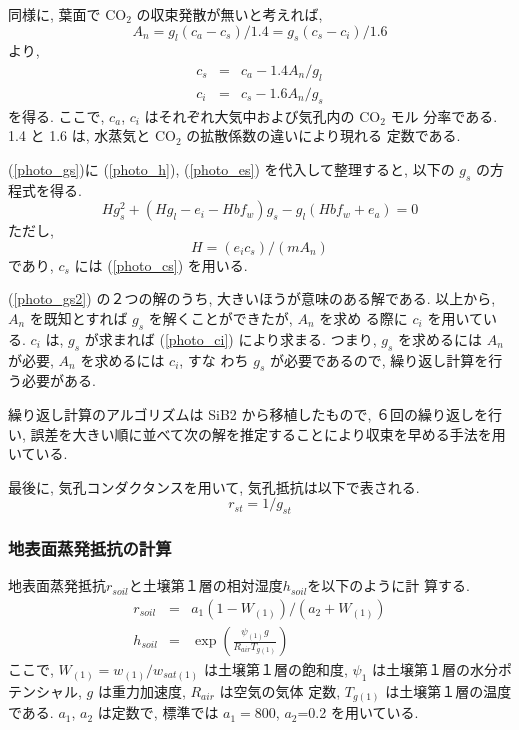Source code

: 同様に, 葉面で CO$_2$ の収束発散が無いと考えれば, 
\begin{equation}
 A_n = g_l(c_a - c_s)/1.4
     = g_s(c_s - c_i)/1.6 
\label{photo_csci}
\end{equation}
より, 
\begin{eqnarray}
 c_s &=& c_a - 1.4 A_n/g_l \\
\label{photo_cs}
 c_i &=& c_s - 1.6 A_n/g_s
\label{photo_ci}
\end{eqnarray}
を得る. ここで, $c_a$, $c_i$ はそれぞれ大気中および気孔内の CO$_2$ モル
分率である. 1.4 と 1.6 は, 水蒸気と CO$_2$ の拡散係数の違いにより現れる
定数である. 

(\ref{photo_gs})に (\ref{photo_h}), (\ref{photo_es})
を代入して整理すると, 以下の $g_s$ の方程式を得る. 
\begin{equation}
 H g_s^2 + ( H g_l - e_i - H b f_w ) g_s - g_l ( H b f_w + e_a ) = 0
\label{photo_gs2}
\end{equation}
ただし, 
\begin{equation}
 H = (e_i c_s)/(m A_n)
\end{equation}
であり, $c_s$ には (\ref{photo_cs}) を用いる. 

(\ref{photo_gs2}) の２つの解のうち, 大きいほうが意味のある解である. 
以上から, $A_n$ を既知とすれば $g_s$ を解くことができたが, $A_n$ を求め
る際に $c_i$ を用いている. $c_i$ は, $g_s$ が求まれば (\ref{photo_ci})
により求まる. 
つまり, $g_s$ を求めるには $A_n$ が必要, $A_n$ を求めるには $c_i$, すな
わち $g_s$ が必要であるので, 繰り返し計算を行う必要がある. 

繰り返し計算のアルゴリズムは SiB2 から移植したもので, ６回の繰り返しを行
い, 誤差を大きい順に並べて次の解を推定することにより収束を早める手法を用
いている. 

最後に, 気孔コンダクタンスを用いて, 気孔抵抗は以下で表される. 
\begin{equation}
 r_{st} = 1/g_{st}
\end{equation}

\subsubsection{地表面蒸発抵抗の計算}

地表面蒸発抵抗$r_{soil}$と土壌第１層の相対湿度$h_{soil}$を以下のように計
算する. 
\begin{eqnarray}
 r_{soil} &=& a_1 ( 1 - W_{(1)} ) / ( a_2 + W_{(1)} ) \\
 h_{soil} &=& \exp \left(\frac{\psi_{(1)} g}{R_{air} T_{g(1)}} \right) 
\end{eqnarray}
ここで, $W_{(1)} = w_{(1)}/w_{sat(1)}$ は土壌第１層の飽和度, $\psi_{1}$
は土壌第１層の水分ポテンシャル, $g$ は重力加速度, $R_{air}$ は空気の気体
定数, $T_{g(1)}$ は土壌第１層の温度である. 
$a_1$, $a_2$ は定数で, 標準では $a_1=800$, $a_2$=0.2 を用いている. 

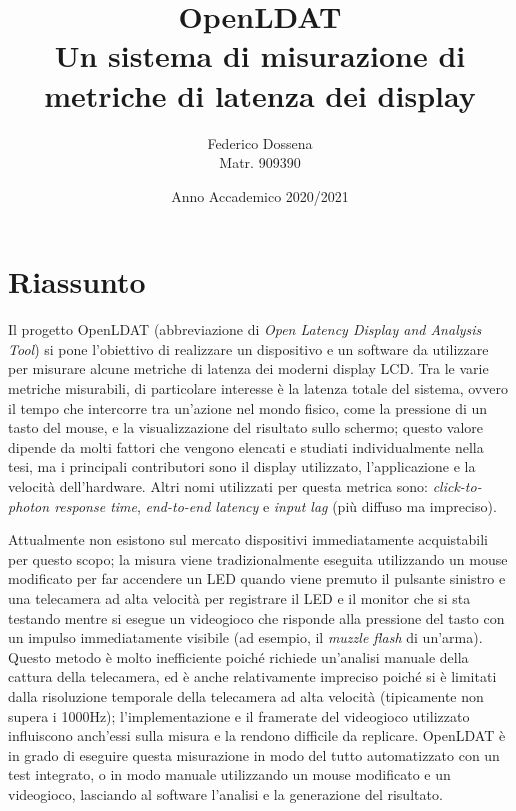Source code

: \documentclass[a4paper]{article}
\title{OpenLDAT\\Un sistema di misurazione di metriche di latenza dei display}
\author{Federico Dossena\\Matr. 909390}
\date{Anno Accademico 2020/2021}
\begin{document}
\maketitle

\sloppy
\setlength{\parskip}{8pt}
\setlength{\parindent}{0pt}
\section*{Riassunto}
Il progetto OpenLDAT (abbreviazione di \textit{Open Latency Display and Analysis Tool}) si pone l'obiettivo di realizzare un dispositivo e un software da utilizzare per misurare alcune metriche di latenza dei moderni display LCD. Tra le varie metriche misurabili, di particolare interesse è la latenza totale del sistema, ovvero il tempo che intercorre tra un'azione nel mondo fisico, come la pressione di un tasto del mouse, e la visualizzazione del risultato sullo schermo; questo valore dipende da molti fattori che vengono elencati e studiati individualmente nella tesi, ma i principali contributori sono il display utilizzato, l'applicazione e la velocità dell'hardware. Altri nomi utilizzati per questa metrica sono: \textit{click-to-photon response time}, \textit{end-to-end latency} e \textit{input lag} (più diffuso ma impreciso).

Attualmente non esistono sul mercato dispositivi immediatamente acquistabili per questo scopo; la misura viene tradizionalmente eseguita utilizzando un mouse modificato per far accendere un LED quando viene premuto il pulsante sinistro e una telecamera ad alta velocità per registrare il LED e il monitor che si sta testando mentre si esegue un videogioco che risponde alla pressione del tasto con un impulso immediatamente visibile (ad esempio, il \textit{muzzle flash} di un'arma). Questo metodo è molto inefficiente poiché richiede un'analisi manuale della cattura della telecamera, ed è anche relativamente impreciso poiché si è limitati dalla risoluzione temporale della telecamera ad alta velocità (tipicamente non supera i 1000Hz); l'implementazione e il framerate del videogioco utilizzato influiscono anch'essi sulla misura e la rendono difficile da replicare. OpenLDAT è in grado di eseguire questa misurazione in modo del tutto automatizzato con un test integrato, o in modo manuale utilizzando un mouse modificato e un videogioco, lasciando al software l'analisi e la generazione del risultato.
\end{document}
+++
### Exercise aim
From the records above, transcribe only the stretch from the line with "最後に, 気孔コンダクタンスを用いて, 気孔抵抗は以下で表される." through the line with "sistema di misurazione", keeping both ends. Omit pictures.

### Response for this exercise
最後に, 気孔コンダクタンスを用いて, 気孔抵抗は以下で表される. 
\begin{equation}
 r_{st} = 1/g_{st}
\end{equation}

\subsubsection{地表面蒸発抵抗の計算}

地表面蒸発抵抗$r_{soil}$と土壌第１層の相対湿度$h_{soil}$を以下のように計
算する. 
\begin{eqnarray}
 r_{soil} &=& a_1 ( 1 - W_{(1)} ) / ( a_2 + W_{(1)} ) \\
 h_{soil} &=& \exp \left(\frac{\psi_{(1)} g}{R_{air} T_{g(1)}} \right) 
\end{eqnarray}
ここで, $W_{(1)} = w_{(1)}/w_{sat(1)}$ は土壌第１層の飽和度, $\psi_{1}$
は土壌第１層の水分ポテンシャル, $g$ は重力加速度, $R_{air}$ は空気の気体
定数, $T_{g(1)}$ は土壌第１層の温度である. 
$a_1$, $a_2$ は定数で, 標準では $a_1=800$, $a_2$=0.2 を用いている. 

Source code

: \documentclass[a4paper]{article}
\title{OpenLDAT\\Un sistema di misurazione di metriche di latenza dei display}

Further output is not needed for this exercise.